Opublikowany w poniedziałek projekt zmiany „Rozporządzenia ws. szczegółowych zasad kształtowania i kalkulacji taryf oraz rozliczeń z tytułu zaopatrzenia w ciepło” przewiduje wykreślenie zapisu, który umożliwia kalkulowanie planowanego przychodu przedsiębiorstwa ciepłowniczego na podstawie wskaźników publikowanych przez Prezesa URE.

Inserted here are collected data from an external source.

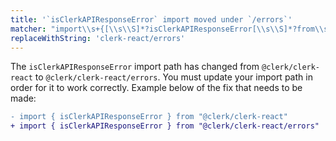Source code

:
```yaml
---
title: '`isClerkAPIResponseError` import moved under `/errors`'
matcher: "import\\s+{[\\s\\S]*?isClerkAPIResponseError[\\s\\S]*?from\\s+['\"]@clerk\\/(clerk-react)[\\s\\S]*?['\"]"
replaceWithString: 'clerk-react/errors'
---
```


The `isClerkAPIResponseError` import path has changed from `@clerk/clerk-react` to `@clerk/clerk-react/errors`. You must update your import path in order for it to work correctly. Example below of the fix that needs to be made:

```diff
- import { isClerkAPIResponseError } from "@clerk/clerk-react"
+ import { isClerkAPIResponseError } from "@clerk/clerk-react/errors"
```
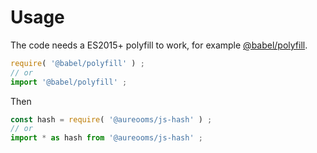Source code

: # Usage

The code needs a ES2015+ polyfill to work, for example
[@babel/polyfill](https://babeljs.io/docs/usage/polyfill).
```js
require( '@babel/polyfill' ) ;
// or
import '@babel/polyfill' ;
```

Then
```js
const hash = require( '@aureooms/js-hash' ) ;
// or
import * as hash from '@aureooms/js-hash' ;
```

Wskaźniki te wynikają ze sprawozdań przedsiębiorstw energetycznych, dotyczących minionego okresu, w którym dominowały wysokie koszty nośników energii – zaznacza się w uzasadnieniu. Funkcjonujące w okresie zwiększonych kosztów i wzrastającej inflacji dane uwzględniane w sprawozdaniach nie odzwierciedlały aktualnej sytuacji ekonomicznej przedsiębiorstw energetycznych – brzmi uzasadnienie.
W projekcie zakłada się więc, że do 1 stycznia 2028 roku wytwórcy będą ustalać planowany przychód na innych zasadach, korzystając ze specjalnego wzoru do obliczeń. Powrót to używania planowanego przychodu ciepła na podstawie wskaźników zawartych w algorytmie, możliwy będzie od 1 stycznia 2028 roku.
Dodatkowo projektowana zmiana zakłada, że zmiana obowiązującej taryfy będzie mogła nastąpić po łącznym spełnieniu dwóch przesłanek: istotności i nieprzewidywalności. Jak podkreśla się w Ocenie Skutków Regulacji, zmiana np. cen zakupu uprawnień do emisji CO2 lub zmiana cen paliw będzie musiała być nie tylko istotna, ale także nieprzewidywalna, aby zaistniała możliwość zmiany taryfy. Z tego względu wnioski o zmianę taryfy dla ciepła będą poddawane przez Prezesa URE szczegółowej analizie nie tylko ze względu na istotność, ale także ze względu na nieprzewidywalność zmiany warunków prowadzenia działalności gospodarczej – zaznacza się w OSR.